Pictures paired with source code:
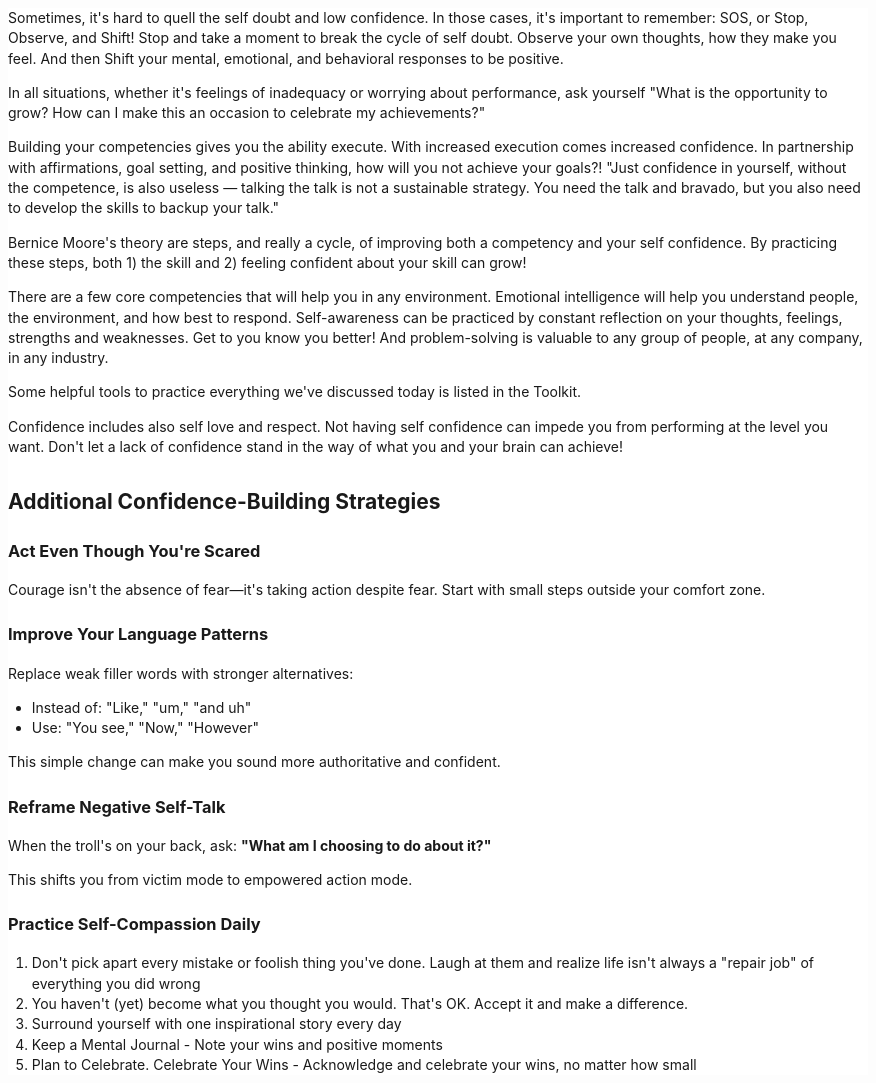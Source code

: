 Sometimes, it's hard to quell the self doubt and low confidence. In those cases, it's important to remember: SOS, or Stop, Observe, and Shift! Stop and take a moment to break the cycle of self doubt. Observe your own thoughts, how they make you feel. And then Shift your mental, emotional, and behavioral responses to be positive.

In all situations, whether it's feelings of inadequacy or worrying about performance, ask yourself "What is the opportunity to grow? How can I make this an occasion to celebrate my achievements?"

Building your competencies gives you the ability execute. With increased execution comes increased confidence. In partnership with affirmations, goal setting, and positive thinking, how will you not achieve your goals?! "Just confidence in yourself, without the competence, is also useless — talking the talk is not a sustainable strategy. You need the talk and bravado, but you also need to develop the skills to backup your talk."

Bernice Moore's theory are steps, and really a cycle, of improving both a competency and your self confidence. By practicing these steps, both 1) the skill and 2) feeling confident about your skill can grow!

There are a few core competencies that will help you in any environment. Emotional intelligence will help you understand people, the environment, and how best to respond. Self-awareness can be practiced by constant reflection on your thoughts, feelings, strengths and weaknesses. Get to you know you better! And problem-solving is valuable to any group of people, at any company, in any industry.

Some helpful tools to practice everything we've discussed today is listed in the Toolkit.

Confidence includes also self love and respect. Not having self confidence can impede you from performing at the level you want. Don't let a lack of confidence stand in the way of what you and your brain can achieve!

## Additional Confidence-Building Strategies

### Act Even Though You're Scared

Courage isn't the absence of fear—it's taking action despite fear. Start with small steps outside your comfort zone.

### Improve Your Language Patterns

Replace weak filler words with stronger alternatives:

- Instead of: "Like," "um," "and uh"
- Use: "You see," "Now," "However"

This simple change can make you sound more authoritative and confident.

### Reframe Negative Self-Talk

When the troll's on your back, ask: **"What am I choosing to do about it?"**

This shifts you from victim mode to empowered action mode.

### Practice Self-Compassion Daily

1. Don't pick apart every mistake or foolish thing you've done. Laugh at them and realize life isn't always a "repair job" of everything you did wrong
2. You haven't (yet) become what you thought you would. That's OK. Accept it and make a difference.
3. Surround yourself with one inspirational story every day
4. Keep a Mental Journal - Note your wins and positive moments
5. Plan to Celebrate. Celebrate Your Wins - Acknowledge and celebrate your wins, no matter how small
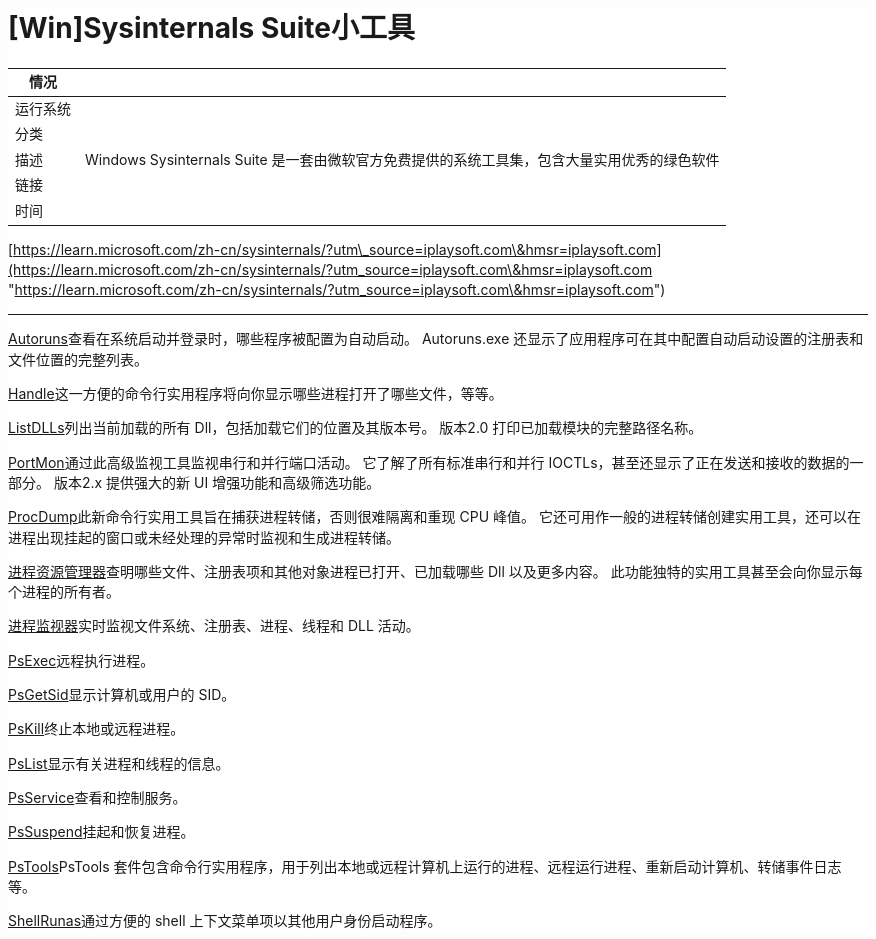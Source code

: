 # \[Win]Sysinternals Suite小工具

| 情况   |                                                             |
| ---- | ----------------------------------------------------------- |
| 运行系统 |                                                             |
| 分类   |                                                             |
| 描述   | Windows Sysinternals Suite 是一套由微软官方免费提供的系统工具集，包含大量实用优秀的绿色软件 |
| 链接   |                                                             |
| 时间   |                                                             |

[https://learn.microsoft.com/zh-cn/sysinternals/?utm\_source=iplaysoft.com\&hmsr=iplaysoft.com](https://learn.microsoft.com/zh-cn/sysinternals/?utm_source=iplaysoft.com\&hmsr=iplaysoft.com "https://learn.microsoft.com/zh-cn/sysinternals/?utm_source=iplaysoft.com\&hmsr=iplaysoft.com")

***

[Autoruns](https://learn.microsoft.com/zh-cn/sysinternals/downloads/autoruns "Autoruns")查看在系统启动并登录时，哪些程序被配置为自动启动。 Autoruns.exe 还显示了应用程序可在其中配置自动启动设置的注册表和文件位置的完整列表。

[Handle](https://learn.microsoft.com/zh-cn/sysinternals/downloads/handle "Handle")这一方便的命令行实用程序将向你显示哪些进程打开了哪些文件，等等。

[ListDLLs](https://learn.microsoft.com/zh-cn/sysinternals/downloads/listdlls "ListDLLs")列出当前加载的所有 Dll，包括加载它们的位置及其版本号。 版本2.0 打印已加载模块的完整路径名称。

[PortMon](https://learn.microsoft.com/zh-cn/sysinternals/downloads/portmon "PortMon")通过此高级监视工具监视串行和并行端口活动。 它了解了所有标准串行和并行 IOCTLs，甚至还显示了正在发送和接收的数据的一部分。 版本2.x 提供强大的新 UI 增强功能和高级筛选功能。

[ProcDump](https://learn.microsoft.com/zh-cn/sysinternals/downloads/procdump "ProcDump")此新命令行实用工具旨在捕获进程转储，否则很难隔离和重现 CPU 峰值。 它还可用作一般的进程转储创建实用工具，还可以在进程出现挂起的窗口或未经处理的异常时监视和生成进程转储。

[进程资源管理器](https://learn.microsoft.com/zh-cn/sysinternals/downloads/process-explorer "进程资源管理器")查明哪些文件、注册表项和其他对象进程已打开、已加载哪些 Dll 以及更多内容。 此功能独特的实用工具甚至会向你显示每个进程的所有者。

[进程监视器](https://learn.microsoft.com/zh-cn/sysinternals/downloads/procmon "进程监视器")实时监视文件系统、注册表、进程、线程和 DLL 活动。

[PsExec](https://learn.microsoft.com/zh-cn/sysinternals/downloads/psexec "PsExec")远程执行进程。

[PsGetSid](https://learn.microsoft.com/zh-cn/sysinternals/downloads/psgetsid "PsGetSid")显示计算机或用户的 SID。

[PsKill](https://learn.microsoft.com/zh-cn/sysinternals/downloads/pskill "PsKill")终止本地或远程进程。

[PsList](https://learn.microsoft.com/zh-cn/sysinternals/downloads/pslist "PsList")显示有关进程和线程的信息。

[PsService](https://learn.microsoft.com/zh-cn/sysinternals/downloads/psservice "PsService")查看和控制服务。

[PsSuspend](https://learn.microsoft.com/zh-cn/sysinternals/downloads/pssuspend "PsSuspend")挂起和恢复进程。

[PsTools](https://learn.microsoft.com/zh-cn/sysinternals/downloads/pstools "PsTools")PsTools 套件包含命令行实用程序，用于列出本地或远程计算机上运行的进程、远程运行进程、重新启动计算机、转储事件日志等。

[ShellRunas](https://learn.microsoft.com/zh-cn/sysinternals/downloads/shellrunas "ShellRunas")通过方便的 shell 上下文菜单项以其他用户身份启动程序。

## INSTRUCTIONS TO FOLLOW
Please transcribe each line above exactly, but leave the images out.

## FINISHED EXERCISE
Source code

: Sometimes, it's hard to quell the self doubt and low confidence. In those cases, it's important to remember: SOS, or Stop, Observe, and Shift! Stop and take a moment to break the cycle of self doubt. Observe your own thoughts, how they make you feel. And then Shift your mental, emotional, and behavioral responses to be positive.

In all situations, whether it's feelings of inadequacy or worrying about performance, ask yourself "What is the opportunity to grow? How can I make this an occasion to celebrate my achievements?"

Building your competencies gives you the ability execute. With increased execution comes increased confidence. In partnership with affirmations, goal setting, and positive thinking, how will you not achieve your goals?! "Just confidence in yourself, without the competence, is also useless — talking the talk is not a sustainable strategy. You need the talk and bravado, but you also need to develop the skills to backup your talk."

Bernice Moore's theory are steps, and really a cycle, of improving both a competency and your self confidence. By practicing these steps, both 1) the skill and 2) feeling confident about your skill can grow!

There are a few core competencies that will help you in any environment. Emotional intelligence will help you understand people, the environment, and how best to respond. Self-awareness can be practiced by constant reflection on your thoughts, feelings, strengths and weaknesses. Get to you know you better! And problem-solving is valuable to any group of people, at any company, in any industry.

Some helpful tools to practice everything we've discussed today is listed in the Toolkit.

Confidence includes also self love and respect. Not having self confidence can impede you from performing at the level you want. Don't let a lack of confidence stand in the way of what you and your brain can achieve!

## Additional Confidence-Building Strategies

### Act Even Though You're Scared

Courage isn't the absence of fear—it's taking action despite fear. Start with small steps outside your comfort zone.

### Improve Your Language Patterns

Replace weak filler words with stronger alternatives:

- Instead of: "Like," "um," "and uh"
- Use: "You see," "Now," "However"

This simple change can make you sound more authoritative and confident.

### Reframe Negative Self-Talk

When the troll's on your back, ask: **"What am I choosing to do about it?"**

This shifts you from victim mode to empowered action mode.

### Practice Self-Compassion Daily

1. Don't pick apart every mistake or foolish thing you've done. Laugh at them and realize life isn't always a "repair job" of everything you did wrong
2. You haven't (yet) become what you thought you would. That's OK. Accept it and make a difference.
3. Surround yourself with one inspirational story every day
4. Keep a Mental Journal - Note your wins and positive moments
5. Plan to Celebrate. Celebrate Your Wins - Acknowledge and celebrate your wins, no matter how small
Source code

: # \[Win]Sysinternals Suite小工具

| 情况   |                                                             |
| ---- | ----------------------------------------------------------- |
| 运行系统 |                                                             |
| 分类   |                                                             |
| 描述   | Windows Sysinternals Suite 是一套由微软官方免费提供的系统工具集，包含大量实用优秀的绿色软件 |
| 链接   |                                                             |
| 时间   |                                                             |

[https://learn.microsoft.com/zh-cn/sysinternals/?utm\_source=iplaysoft.com\&hmsr=iplaysoft.com](https://learn.microsoft.com/zh-cn/sysinternals/?utm_source=iplaysoft.com\&hmsr=iplaysoft.com "https://learn.microsoft.com/zh-cn/sysinternals/?utm_source=iplaysoft.com\&hmsr=iplaysoft.com")

***

[Autoruns](https://learn.microsoft.com/zh-cn/sysinternals/downloads/autoruns "Autoruns")查看在系统启动并登录时，哪些程序被配置为自动启动。 Autoruns.exe 还显示了应用程序可在其中配置自动启动设置的注册表和文件位置的完整列表。

[Handle](https://learn.microsoft.com/zh-cn/sysinternals/downloads/handle "Handle")这一方便的命令行实用程序将向你显示哪些进程打开了哪些文件，等等。

[ListDLLs](https://learn.microsoft.com/zh-cn/sysinternals/downloads/listdlls "ListDLLs")列出当前加载的所有 Dll，包括加载它们的位置及其版本号。 版本2.0 打印已加载模块的完整路径名称。

[PortMon](https://learn.microsoft.com/zh-cn/sysinternals/downloads/portmon "PortMon")通过此高级监视工具监视串行和并行端口活动。 它了解了所有标准串行和并行 IOCTLs，甚至还显示了正在发送和接收的数据的一部分。 版本2.x 提供强大的新 UI 增强功能和高级筛选功能。

[ProcDump](https://learn.microsoft.com/zh-cn/sysinternals/downloads/procdump "ProcDump")此新命令行实用工具旨在捕获进程转储，否则很难隔离和重现 CPU 峰值。 它还可用作一般的进程转储创建实用工具，还可以在进程出现挂起的窗口或未经处理的异常时监视和生成进程转储。

[进程资源管理器](https://learn.microsoft.com/zh-cn/sysinternals/downloads/process-explorer "进程资源管理器")查明哪些文件、注册表项和其他对象进程已打开、已加载哪些 Dll 以及更多内容。 此功能独特的实用工具甚至会向你显示每个进程的所有者。

[进程监视器](https://learn.microsoft.com/zh-cn/sysinternals/downloads/procmon "进程监视器")实时监视文件系统、注册表、进程、线程和 DLL 活动。

[PsExec](https://learn.microsoft.com/zh-cn/sysinternals/downloads/psexec "PsExec")远程执行进程。

[PsGetSid](https://learn.microsoft.com/zh-cn/sysinternals/downloads/psgetsid "PsGetSid")显示计算机或用户的 SID。

[PsKill](https://learn.microsoft.com/zh-cn/sysinternals/downloads/pskill "PsKill")终止本地或远程进程。

[PsList](https://learn.microsoft.com/zh-cn/sysinternals/downloads/pslist "PsList")显示有关进程和线程的信息。

[PsService](https://learn.microsoft.com/zh-cn/sysinternals/downloads/psservice "PsService")查看和控制服务。

[PsSuspend](https://learn.microsoft.com/zh-cn/sysinternals/downloads/pssuspend "PsSuspend")挂起和恢复进程。

[PsTools](https://learn.microsoft.com/zh-cn/sysinternals/downloads/pstools "PsTools")PsTools 套件包含命令行实用程序，用于列出本地或远程计算机上运行的进程、远程运行进程、重新启动计算机、转储事件日志等。

[ShellRunas](https://learn.microsoft.com/zh-cn/sysinternals/downloads/shellrunas "ShellRunas")通过方便的 shell 上下文菜单项以其他用户身份启动程序。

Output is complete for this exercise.